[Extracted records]
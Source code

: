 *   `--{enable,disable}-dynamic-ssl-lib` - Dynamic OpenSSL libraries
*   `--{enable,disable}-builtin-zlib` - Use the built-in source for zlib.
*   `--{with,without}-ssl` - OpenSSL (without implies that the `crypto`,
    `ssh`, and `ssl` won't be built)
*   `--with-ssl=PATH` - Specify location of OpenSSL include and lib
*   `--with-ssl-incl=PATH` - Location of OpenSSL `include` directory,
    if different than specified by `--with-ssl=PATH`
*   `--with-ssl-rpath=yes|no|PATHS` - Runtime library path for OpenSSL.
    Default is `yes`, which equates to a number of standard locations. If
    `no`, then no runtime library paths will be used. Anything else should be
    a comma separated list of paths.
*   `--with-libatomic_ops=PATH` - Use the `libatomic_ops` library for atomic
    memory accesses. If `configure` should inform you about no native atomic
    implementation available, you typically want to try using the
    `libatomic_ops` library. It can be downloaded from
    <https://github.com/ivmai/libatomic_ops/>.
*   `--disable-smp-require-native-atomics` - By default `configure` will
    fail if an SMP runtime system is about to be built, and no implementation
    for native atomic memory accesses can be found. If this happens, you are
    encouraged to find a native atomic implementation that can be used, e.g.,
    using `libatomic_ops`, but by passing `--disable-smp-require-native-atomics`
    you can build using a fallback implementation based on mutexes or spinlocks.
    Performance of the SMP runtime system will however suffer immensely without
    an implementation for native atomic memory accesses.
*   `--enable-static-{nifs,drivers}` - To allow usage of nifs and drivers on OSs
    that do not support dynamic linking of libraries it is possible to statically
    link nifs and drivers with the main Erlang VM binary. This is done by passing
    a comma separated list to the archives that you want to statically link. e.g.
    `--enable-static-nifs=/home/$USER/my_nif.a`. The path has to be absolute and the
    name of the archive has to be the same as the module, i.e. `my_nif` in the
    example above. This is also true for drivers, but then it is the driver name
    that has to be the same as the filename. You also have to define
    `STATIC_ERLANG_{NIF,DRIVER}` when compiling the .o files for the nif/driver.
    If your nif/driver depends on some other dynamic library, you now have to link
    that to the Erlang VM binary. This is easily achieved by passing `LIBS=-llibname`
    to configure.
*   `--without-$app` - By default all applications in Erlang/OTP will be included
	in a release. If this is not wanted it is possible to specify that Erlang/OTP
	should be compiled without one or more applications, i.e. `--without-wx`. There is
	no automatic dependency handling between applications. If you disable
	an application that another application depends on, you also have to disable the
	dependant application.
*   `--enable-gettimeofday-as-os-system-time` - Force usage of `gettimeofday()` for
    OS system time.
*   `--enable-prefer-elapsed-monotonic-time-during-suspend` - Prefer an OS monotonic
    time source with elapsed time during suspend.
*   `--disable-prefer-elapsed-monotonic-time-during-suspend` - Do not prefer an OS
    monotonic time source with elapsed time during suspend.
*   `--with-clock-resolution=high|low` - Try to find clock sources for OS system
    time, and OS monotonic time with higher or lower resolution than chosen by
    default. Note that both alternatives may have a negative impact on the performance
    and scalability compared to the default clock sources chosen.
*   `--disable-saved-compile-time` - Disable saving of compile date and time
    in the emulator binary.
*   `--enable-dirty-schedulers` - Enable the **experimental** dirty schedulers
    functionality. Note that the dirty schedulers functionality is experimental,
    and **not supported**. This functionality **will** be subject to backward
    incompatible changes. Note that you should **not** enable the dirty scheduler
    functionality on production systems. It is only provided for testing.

### Exercise directions
Check the data above line by line for the word "dynamic". State only how many lines contain it.

### Response box
3